What a delight it is to soak up storytelling that makes me feel like there is at least some vague hope I might be able to hold down a credible conversation with a teenager.
Booksmart not only ticked that box but it also managed to restore my faith in friendships and the films Hollywood makes about them.
Actress Olivia Wilde (Rush/Cowboys & Aliens) steps away from the screen and into the director’s chair for Booksmart and what a belter of a first feature.
This teenage tale of two friends about to graduate may look familiar on first glance but this film bucks just about every cinematic stereotype this genre is inherently rife with, instead, one of those rare finds; fresh, fearless and funny as hell.
Our two best friends Amy (Kaitlyn Dever) and Molly (Beanie Feldstein) have worked their butts off all through High School with their eyes on the prize and in their books. Their final week before graduation, Ivy League college life beckoning, it very shockingly dawns on our girls that their blinkered approach to school has had its disadvantages. They don’t know how to party and they don’t really know their classmates. That kind of latent FOMO has a very profound effect on Amy and Molly and they decide to throw themselves into graduation party mode; and not just any party, THE coolest grad party in town. Sex, drugs and alcohol-fueled fish-out-of-water chaos ensues, just as you might expect.
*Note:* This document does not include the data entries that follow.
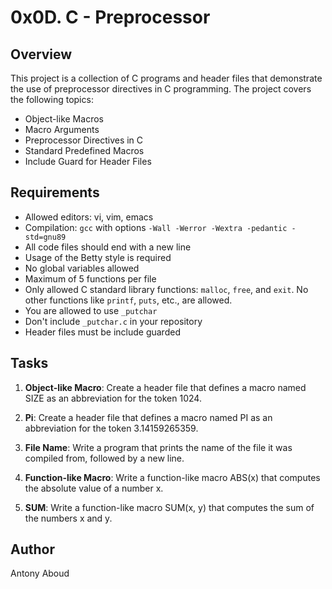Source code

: # 0x0D. C - Preprocessor

## Overview

This project is a collection of C programs and header files that demonstrate the use of preprocessor directives in C programming. The project covers the following topics:

- Object-like Macros
- Macro Arguments
- Preprocessor Directives in C
- Standard Predefined Macros
- Include Guard for Header Files

## Requirements

- Allowed editors: vi, vim, emacs
- Compilation: `gcc` with options `-Wall -Werror -Wextra -pedantic -std=gnu89`
- All code files should end with a new line
- Usage of the Betty style is required
- No global variables allowed
- Maximum of 5 functions per file
- Only allowed C standard library functions: `malloc`, `free`, and `exit`. No other functions like `printf`, `puts`, etc., are allowed.
- You are allowed to use `_putchar`
- Don't include `_putchar.c` in your repository
- Header files must be include guarded

## Tasks

1. **Object-like Macro**: Create a header file that defines a macro named SIZE as an abbreviation for the token 1024.

2. **Pi**: Create a header file that defines a macro named PI as an abbreviation for the token 3.14159265359.

3. **File Name**: Write a program that prints the name of the file it was compiled from, followed by a new line.

4. **Function-like Macro**: Write a function-like macro ABS(x) that computes the absolute value of a number x.

5. **SUM**: Write a function-like macro SUM(x, y) that computes the sum of the numbers x and y.

## Author

Antony Aboud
So far so cliched I hear you say? Don’t worry I felt the same way, right up until the point the movie started. It was just so immediately clear from the opening few frames that Booksmart was light years away from the cliche.
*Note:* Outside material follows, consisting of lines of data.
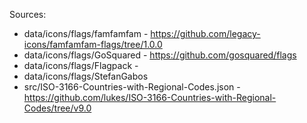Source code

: Sources:
- data/icons/flags/famfamfam - https://github.com/legacy-icons/famfamfam-flags/tree/1.0.0
- data/icons/flags/GoSquared - https://github.com/gosquared/flags
- data/icons/flags/Flagpack - 
- data/icons/flags/StefanGabos
- src/ISO-3166-Countries-with-Regional-Codes.json - https://github.com/lukes/ISO-3166-Countries-with-Regional-Codes/tree/v9.0
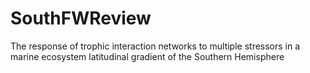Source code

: # SouthFWReview
The response of trophic interaction networks to multiple stressors in a marine ecosystem latitudinal gradient of the Southern Hemisphere
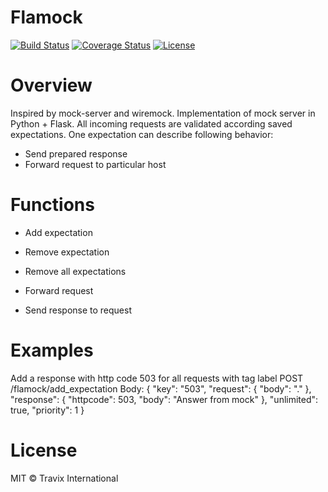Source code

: Flamock
==========
[![Build Status](https://travis-ci.org/Travix-International/flamock.svg?branch=master)](https://travis-ci.org/Travix-International/flamock)
[![Coverage Status](https://coveralls.io/repos/github/Travix-International/flamock/badge.svg?branch=master)](https://coveralls.io/github/Travix-International/flamock?branch=master)
[![License](https://img.shields.io/github/license/Travix-International/flamock.svg)](https://github.com/Travix-International/flamock/blob/master/LICENSE)

# Overview
Inspired by mock-server and wiremock. Implementation of mock server in Python + Flask.
All incoming requests are validated according saved expectations.
One expectation can describe following behavior:
* Send prepared response
* Forward request to particular host

# Functions
* Add expectation
* Remove expectation
* Remove all expectations

* Forward request
* Send response to request

# Examples
Add a response with http code 503 for all requests with tag label 
POST /flamock/add_expectation
Body:
{
  "key": "503",
  "request": {
    "body": ".*<label>*"
  },
  "response": {
    "httpcode": 503,
    "body": "Answer from mock"
  },
  "unlimited": true,
  "priority": 1
}

# License
MIT © Travix International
We are starting to see a real coming-of-age already with how Hollywood tells stories of diversity and inclusion, last year’s wonderful Love, Simon was one of those. Booksmart takes that idea and runs with it; this is not a story of Amy coming out as gay, she did that way before the opening credits rolled. This is instead the very real story of how hard it can be to make that first move and continue the many awkward moves after that, a landscape of physical and emotional challenges all teenagers must navigate regardless of their sexual preferences.
Infuse that with the comedy gold this territory is so rich with, driven by two lead actresses with tangible and entirely engaging chemistry and you get one of the most memorable and rewarding comedies of the year.
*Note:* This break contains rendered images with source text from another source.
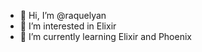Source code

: - 👋 Hi, I’m @raquelyan
- 👀 I’m interested in Elixir
- 🌱 I’m currently learning Elixir and Phoenix

<!---
raquelyan/raquelyan is a ✨ special ✨ repository because its `README.md` (this file) appears on your GitHub profile.
You can click the Preview link to take a look at your changes.
--->
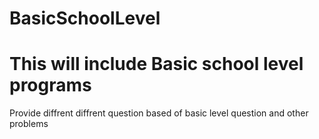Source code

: # BasicSchoolLevel

<h1>This will include Basic school level programs</h1>
<p>Provide diffrent diffrent question based of basic level question and other problems</p>
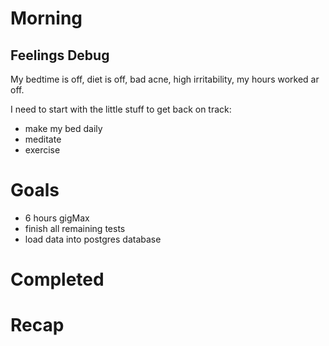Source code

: # Morning
## Feelings Debug
My bedtime is off, diet is off, bad acne, high irritability, my hours worked ar off.

I need to start with the little stuff to get back on track:
- make my bed daily
- meditate
- exercise
# Goals
- 6 hours gigMax
- finish all remaining tests
- load data into postgres database
# Completed
# Recap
More than anything, what I was left with was the nourishing feeling that maybe, as a species, we're not doomed after all. After a steady diet of mean-spirited defeatist stories about how ghastly being a teenager is especially in this heightened age of social media bullying, what Booksmart showed me is that maybe the kids are alright. That the only way you can really push past the Status Updates and Instagram posts is to actually get to know the real person, and that maybe the kid you sat next to all year isn't who they wanted you to think they were after all. And what an awesome message that is for us all to see on the big screen.